Instrument: NextSeq 500
Strategy: miRNA-Seq
Source: TRANSCRIPTOMIC
Selection: size fractionation
Layout: SINGLE
Construction protocol: The obtained liver tissues were minced quickly, mixed at a ratio of 1:10 with QIAzol lysis reagent and homogenized by bead beating. Total RNA was extracted according to the manufacturer's instruction of the QIAzol lysis reagent with the exception that chloroform was replaced by 1-bromo-3-chloropropane for the phase separation step. To remove genomic DNA contamination in RNA samples, an enzymatic digestion step using DNase I was carried out. Finally, total RNA was re-suspended in RNase-free water.

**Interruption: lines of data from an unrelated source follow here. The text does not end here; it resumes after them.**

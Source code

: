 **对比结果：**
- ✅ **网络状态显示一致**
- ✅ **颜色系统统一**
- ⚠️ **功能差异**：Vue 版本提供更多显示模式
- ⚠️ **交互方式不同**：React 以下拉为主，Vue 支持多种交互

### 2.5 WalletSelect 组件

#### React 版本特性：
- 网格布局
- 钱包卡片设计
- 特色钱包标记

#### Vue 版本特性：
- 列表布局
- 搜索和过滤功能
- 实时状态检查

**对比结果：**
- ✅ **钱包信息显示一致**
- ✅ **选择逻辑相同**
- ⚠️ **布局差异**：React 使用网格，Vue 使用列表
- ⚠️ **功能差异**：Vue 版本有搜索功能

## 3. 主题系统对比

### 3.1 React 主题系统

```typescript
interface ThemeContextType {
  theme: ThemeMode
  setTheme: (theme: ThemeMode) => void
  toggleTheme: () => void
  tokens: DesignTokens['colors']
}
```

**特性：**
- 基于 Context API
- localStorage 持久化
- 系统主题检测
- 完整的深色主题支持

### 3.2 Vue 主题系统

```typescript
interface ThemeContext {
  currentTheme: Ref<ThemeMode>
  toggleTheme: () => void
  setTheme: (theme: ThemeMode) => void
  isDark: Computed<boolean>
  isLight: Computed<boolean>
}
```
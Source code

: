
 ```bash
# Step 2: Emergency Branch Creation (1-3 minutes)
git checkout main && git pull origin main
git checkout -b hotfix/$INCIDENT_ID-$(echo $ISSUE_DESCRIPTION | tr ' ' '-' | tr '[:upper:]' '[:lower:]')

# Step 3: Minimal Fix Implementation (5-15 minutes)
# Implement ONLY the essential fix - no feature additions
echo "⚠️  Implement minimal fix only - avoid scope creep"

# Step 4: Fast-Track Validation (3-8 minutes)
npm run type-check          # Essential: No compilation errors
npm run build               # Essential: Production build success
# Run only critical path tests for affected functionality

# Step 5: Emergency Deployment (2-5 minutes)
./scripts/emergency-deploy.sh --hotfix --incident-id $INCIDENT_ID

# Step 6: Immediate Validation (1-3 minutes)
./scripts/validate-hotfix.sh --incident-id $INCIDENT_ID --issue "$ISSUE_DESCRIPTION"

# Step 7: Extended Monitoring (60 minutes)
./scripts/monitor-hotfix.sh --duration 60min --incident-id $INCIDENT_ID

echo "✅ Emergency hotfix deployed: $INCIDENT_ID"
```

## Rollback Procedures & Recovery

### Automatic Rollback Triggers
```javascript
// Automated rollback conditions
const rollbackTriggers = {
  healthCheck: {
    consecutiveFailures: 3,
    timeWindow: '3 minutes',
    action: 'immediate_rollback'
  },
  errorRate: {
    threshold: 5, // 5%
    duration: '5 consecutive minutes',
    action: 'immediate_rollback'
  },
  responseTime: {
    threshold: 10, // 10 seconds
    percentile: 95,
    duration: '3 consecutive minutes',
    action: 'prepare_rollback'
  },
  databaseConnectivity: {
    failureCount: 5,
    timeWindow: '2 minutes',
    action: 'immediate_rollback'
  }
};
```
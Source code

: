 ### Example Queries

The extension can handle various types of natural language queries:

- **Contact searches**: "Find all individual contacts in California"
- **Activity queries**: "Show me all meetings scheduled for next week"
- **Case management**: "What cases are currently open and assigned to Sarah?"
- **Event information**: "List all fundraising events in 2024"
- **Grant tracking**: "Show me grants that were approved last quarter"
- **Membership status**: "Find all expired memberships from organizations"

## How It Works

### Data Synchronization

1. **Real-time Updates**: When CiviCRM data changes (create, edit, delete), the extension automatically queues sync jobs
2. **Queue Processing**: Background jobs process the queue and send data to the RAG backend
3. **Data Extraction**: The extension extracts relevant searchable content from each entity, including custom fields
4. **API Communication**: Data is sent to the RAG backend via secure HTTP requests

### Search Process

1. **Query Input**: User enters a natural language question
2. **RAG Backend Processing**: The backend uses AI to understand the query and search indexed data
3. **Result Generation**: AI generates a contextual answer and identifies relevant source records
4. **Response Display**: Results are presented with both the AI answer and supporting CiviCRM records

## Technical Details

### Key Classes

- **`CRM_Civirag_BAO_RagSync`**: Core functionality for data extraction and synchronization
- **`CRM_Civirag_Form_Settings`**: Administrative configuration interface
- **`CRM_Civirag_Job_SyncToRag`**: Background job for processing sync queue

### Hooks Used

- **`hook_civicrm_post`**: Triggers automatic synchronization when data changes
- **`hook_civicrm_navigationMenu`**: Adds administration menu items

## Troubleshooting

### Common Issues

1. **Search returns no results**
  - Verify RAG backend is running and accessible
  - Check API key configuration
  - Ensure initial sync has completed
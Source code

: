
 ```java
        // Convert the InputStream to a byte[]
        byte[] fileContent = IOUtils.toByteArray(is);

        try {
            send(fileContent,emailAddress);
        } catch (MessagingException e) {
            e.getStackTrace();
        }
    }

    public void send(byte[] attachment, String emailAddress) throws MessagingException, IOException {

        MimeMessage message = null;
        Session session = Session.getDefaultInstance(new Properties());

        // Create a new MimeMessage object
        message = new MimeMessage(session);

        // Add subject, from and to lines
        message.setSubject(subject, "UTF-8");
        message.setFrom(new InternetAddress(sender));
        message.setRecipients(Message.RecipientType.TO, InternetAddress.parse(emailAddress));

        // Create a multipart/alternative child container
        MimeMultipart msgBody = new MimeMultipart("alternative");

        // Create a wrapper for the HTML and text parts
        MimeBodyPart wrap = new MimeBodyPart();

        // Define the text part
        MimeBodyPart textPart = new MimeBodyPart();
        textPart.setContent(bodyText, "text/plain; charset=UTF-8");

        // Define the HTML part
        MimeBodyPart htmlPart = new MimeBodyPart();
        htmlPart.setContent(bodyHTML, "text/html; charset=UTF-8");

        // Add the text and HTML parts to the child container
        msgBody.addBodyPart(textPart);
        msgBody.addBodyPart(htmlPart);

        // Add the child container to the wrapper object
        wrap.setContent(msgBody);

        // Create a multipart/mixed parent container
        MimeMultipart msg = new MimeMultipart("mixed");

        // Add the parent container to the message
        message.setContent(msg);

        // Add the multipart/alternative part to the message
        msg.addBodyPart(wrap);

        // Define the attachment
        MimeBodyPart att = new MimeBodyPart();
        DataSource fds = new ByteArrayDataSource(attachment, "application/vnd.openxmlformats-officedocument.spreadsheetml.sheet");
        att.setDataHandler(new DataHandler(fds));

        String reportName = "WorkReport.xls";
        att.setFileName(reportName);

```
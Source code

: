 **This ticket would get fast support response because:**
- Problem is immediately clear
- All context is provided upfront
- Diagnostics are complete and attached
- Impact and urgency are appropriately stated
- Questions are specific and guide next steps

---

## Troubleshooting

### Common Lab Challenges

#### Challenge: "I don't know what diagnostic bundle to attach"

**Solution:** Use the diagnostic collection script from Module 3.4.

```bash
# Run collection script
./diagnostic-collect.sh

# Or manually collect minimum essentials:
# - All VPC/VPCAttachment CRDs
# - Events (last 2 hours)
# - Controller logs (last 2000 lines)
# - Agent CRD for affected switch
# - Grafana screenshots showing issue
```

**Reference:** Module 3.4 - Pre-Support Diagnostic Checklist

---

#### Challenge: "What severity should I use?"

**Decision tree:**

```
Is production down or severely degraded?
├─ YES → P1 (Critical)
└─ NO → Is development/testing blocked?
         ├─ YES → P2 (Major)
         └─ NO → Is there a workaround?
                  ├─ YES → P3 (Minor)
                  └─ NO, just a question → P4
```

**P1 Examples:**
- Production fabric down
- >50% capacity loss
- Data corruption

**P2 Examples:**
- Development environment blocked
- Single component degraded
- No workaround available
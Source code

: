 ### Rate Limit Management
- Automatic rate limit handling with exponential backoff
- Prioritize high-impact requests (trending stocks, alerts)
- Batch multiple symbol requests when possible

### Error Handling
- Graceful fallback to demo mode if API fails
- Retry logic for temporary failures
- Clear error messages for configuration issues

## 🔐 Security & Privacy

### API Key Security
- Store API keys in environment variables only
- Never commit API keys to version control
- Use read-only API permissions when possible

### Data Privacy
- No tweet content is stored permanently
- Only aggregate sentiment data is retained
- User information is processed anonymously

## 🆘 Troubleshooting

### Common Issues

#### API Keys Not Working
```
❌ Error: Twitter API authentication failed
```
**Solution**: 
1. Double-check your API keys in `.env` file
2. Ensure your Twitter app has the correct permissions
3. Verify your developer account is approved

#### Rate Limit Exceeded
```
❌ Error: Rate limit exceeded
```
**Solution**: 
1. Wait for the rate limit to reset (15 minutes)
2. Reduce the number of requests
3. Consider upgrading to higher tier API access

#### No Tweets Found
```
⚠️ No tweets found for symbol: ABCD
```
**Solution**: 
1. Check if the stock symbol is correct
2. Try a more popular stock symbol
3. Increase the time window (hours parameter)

RNA quantity and RNA quality number (RQN ≥ 8) was determined by the Fragment Analyzer CE12. Five libraries were generated from five mice (three mice from E. multilocularis-infected group and two mice from the uninfected control group). The total RNA was checked on an Agilent 2100 Bioanalyzer instrument for degradation. Subsequently, the CleanTag Ligation Kit (was used to prepare small RNA stranded libraries from total RNA (1µg RNA per library). Libraries were analyzed a second time on the Bioanalyzer to check for the expected miRNAs fragment peak at 141 bp and subsequently a Sage Science Pippin Prep instrument was used to select the expected fragment size range. In a last step before the deep sequencing, the quality and concentration of each final library (the eluted 141 bp band) were submitted to PicoGreen analysis.